Espérons, ajoute-t-il, que la diversification grandissante en termes d’émetteurs, de secteurs d’activité ou de régions qui accompagne cette croissance s’accompagnera également d’une plus grande diversification des projets financés. Des opportunités pertinentes, allant au-delà de la réduction des gaz à effet de serre pourraient ainsi bénéficier de la dynamique de ce marché. C’est le cas de projets visant d’autres objectifs environnementaux, tels que la protection des écosystèmes, l’utilisation durable de l’eau et des ressources marines, l’économie circulaire ou l’adaptation au changement climatique. »

Challenges et opportunités 

Le spécialiste d’Axa IM pense que ce qui a été observé en 2019 va très probablement se poursuivre, offrant à 2020 la possibilité d’établir de nouveaux records. Désireux de continuer dans la voie fixée lors de la COP 21 à Paris, beaucoup d’émetteurs souverains sont, en outre, susceptibles de devenir un moteur important du marché des obligations vertes dans les années à venir.

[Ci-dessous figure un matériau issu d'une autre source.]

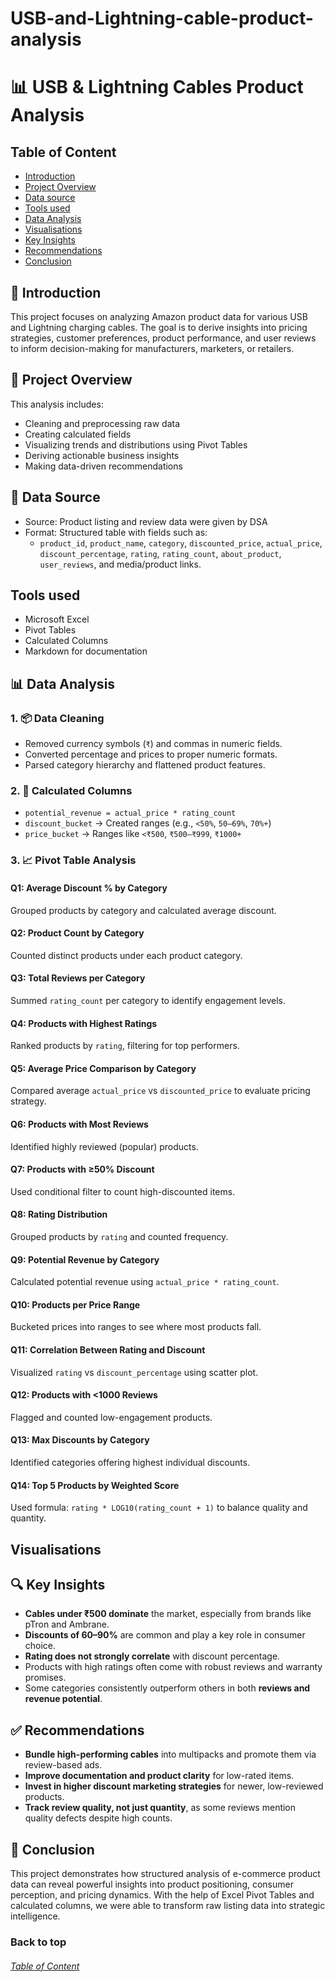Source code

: # USB-and-Lightning-cable-product-analysis

# 📊 USB & Lightning Cables Product Analysis

## Table of Content

- [Introduction](#Introduction)
- [Project Overview](#Project-Overview)
- [Data source](#Data-source)
- [Tools used](#Tools-used)
- [Data Analysis](#Data-Analysis)
- [Visualisations](#Visualisations)
- [Key Insights](Key-Insights)
- [Recommendations](#Recommendations)
- [Conclusion](#Conclusion)

  
## 🧾 Introduction
This project focuses on analyzing Amazon product data for various USB and Lightning charging cables. The goal is to derive insights into pricing strategies, customer preferences, product performance, and user reviews to inform decision-making for manufacturers, marketers, or retailers.


## 📁 Project Overview

This analysis includes:
- Cleaning and preprocessing raw data
- Creating calculated fields
- Visualizing trends and distributions using Pivot Tables
- Deriving actionable business insights
- Making data-driven recommendations


## 🔗 Data Source

- Source: Product listing and review data were given by DSA
- Format: Structured table with fields such as:
  - `product_id`, `product_name`, `category`, `discounted_price`, `actual_price`, `discount_percentage`, `rating`, `rating_count`, `about_product`, `user_reviews`, and media/product links.

## Tools used
- Microsoft Excel
- Pivot Tables
- Calculated Columns
- Markdown for documentation

  

## 📊 Data Analysis 

### 1. 📦 Data Cleaning
- Removed currency symbols (`₹`) and commas in numeric fields.
- Converted percentage and prices to proper numeric formats.
- Parsed category hierarchy and flattened product features.

### 2. 📐 Calculated Columns
- `potential_revenue = actual_price * rating_count`
- `discount_bucket` → Created ranges (e.g., `<50%`, `50–69%`, `70%+`)
- `price_bucket` → Ranges like `<₹500`, `₹500–₹999`, `₹1000+`

### 3. 📈 Pivot Table Analysis

#### Q1: Average Discount % by Category
Grouped products by category and calculated average discount.

#### Q2: Product Count by Category
Counted distinct products under each product category.

#### Q3: Total Reviews per Category
Summed `rating_count` per category to identify engagement levels.

#### Q4: Products with Highest Ratings
Ranked products by `rating`, filtering for top performers.

#### Q5: Average Price Comparison by Category
Compared average `actual_price` vs `discounted_price` to evaluate pricing strategy.

#### Q6: Products with Most Reviews
Identified highly reviewed (popular) products.

#### Q7: Products with ≥50% Discount
Used conditional filter to count high-discounted items.

#### Q8: Rating Distribution
Grouped products by `rating` and counted frequency.

#### Q9: Potential Revenue by Category
Calculated potential revenue using `actual_price * rating_count`.

#### Q10: Products per Price Range
Bucketed prices into ranges to see where most products fall.

#### Q11: Correlation Between Rating and Discount
Visualized `rating` vs `discount_percentage` using scatter plot.

#### Q12: Products with <1000 Reviews
Flagged and counted low-engagement products.

#### Q13: Max Discounts by Category
Identified categories offering highest individual discounts.

#### Q14: Top 5 Products by Weighted Score
Used formula: `rating * LOG10(rating_count + 1)` to balance quality and quantity.

## Visualisations

## 🔍 Key Insights

- **Cables under ₹500 dominate** the market, especially from brands like pTron and Ambrane.
- **Discounts of 60–90%** are common and play a key role in consumer choice.
- **Rating does not strongly correlate** with discount percentage.
- Products with high ratings often come with robust reviews and warranty promises.
- Some categories consistently outperform others in both **reviews and revenue potential**.


## ✅ Recommendations

- **Bundle high-performing cables** into multipacks and promote them via review-based ads.
- **Improve documentation and product clarity** for low-rated items.
- **Invest in higher discount marketing strategies** for newer, low-reviewed products.
- **Track review quality, not just quantity**, as some reviews mention quality defects despite high counts.


## 📌 Conclusion

This project demonstrates how structured analysis of e-commerce product data can reveal powerful insights into product positioning, consumer perception, and pricing dynamics. With the help of Excel Pivot Tables and calculated columns, we were able to transform raw listing data into strategic intelligence.

### Back to top 
###### [Table of Content](#Table-of-Content)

En parallèle, la vigueur du marché du crédit devrait rester soutenue. Au-delà des collectivités et des banques, actives au cours des dernières années, des entreprises travaillant dans d’autres domaines devraient progressivement franchir le pas, conscientes de la nécessité d’adopter une stratégie environnementale durable pour faire face aux challenges et opportunités du changement climatique, encouragées par les initiatives de plusieurs organisations (Climate Bonds Initiative, par exemple) et mieux informées sur le niveau d’exigence que requiert l’émission d’une obligation verte.

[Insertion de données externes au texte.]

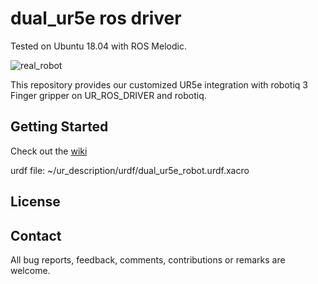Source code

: # dual_ur5e ros driver
Tested on Ubuntu 18.04 with ROS Melodic.

![real_robot](https://user-images.githubusercontent.com/6389003/141102453-e75c4ded-fe8f-4a26-9d55-d97c1e357f7d.JPG)

This repository provides our customized UR5e integration with robotiq 3 Finger gripper on UR_ROS_DRIVER and robotiq.


## Getting Started

Check out the [wiki](https://github.com/yaesolKim/dual_ur5e/wiki)   

urdf file: ~/ur_description/urdf/dual_ur5e_robot.urdf.xacro     

## License

## Contact

All bug reports, feedback, comments, contributions or remarks are welcome.
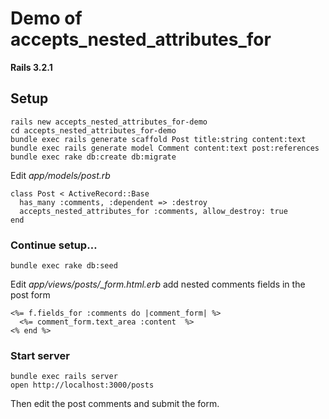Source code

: # Demo of accepts_nested_attributes_for

**Rails 3.2.1**

## Setup

    rails new accepts_nested_attributes_for-demo
    cd accepts_nested_attributes_for-demo
    bundle exec rails generate scaffold Post title:string content:text
    bundle exec rails generate model Comment content:text post:references
    bundle exec rake db:create db:migrate


Edit *app/models/post.rb*

    class Post < ActiveRecord::Base
      has_many :comments, :dependent => :destroy
      accepts_nested_attributes_for :comments, allow_destroy: true
    end

### Continue setup…

    bundle exec rake db:seed

Edit *app/views/posts/_form.html.erb* add nested comments fields in the post form

    <%= f.fields_for :comments do |comment_form| %>
      <%= comment_form.text_area :content  %>
    <% end %>

### Start server

    bundle exec rails server
    open http://localhost:3000/posts

Then edit the post comments and submit the form.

Par ailleurs, la croissance du marché des green bonds, qui reste encore principalement portée par des émissions en euros (62% du marché fin 2019) émanant d’entités européennes pourrait être renforcée dans les prochaines années par une présence accrue d’émetteurs américains et émergents. Les besoins en investissements verts sont considérables. Le seul plan d’action de la Commission européenne (publié en mars 2018) pour faire face aux risques climatiques, par exemple, indique que, d’ici à 2030, les besoins en investissements pour atteindre ses objectifs en matière d’émissions de gaz à effet de serre sont de 180 Md€ par an ! 

Pour Johann Plé, le marché des obligations vertes a encore de beaux jours devant lui. De nouveaux instruments pourraient voir le jour. La nécessité de changement et d’investissement ne se résume pas aux entreprises les plus propres, aptes à émettre des obligations vertes. Des instruments comme les transition bonds, dont Axa IM est à l’origine, pourraient également aider à impliquer davantage de secteurs, en les incitant à changer leur manière d’opérer et à s’engager dans la lutte contre le changement climatique. Pour information, sur trois ans (à fin janvier 2020), la performance du fonds Axa WF Global Green Bonds A est de + 6,8 %.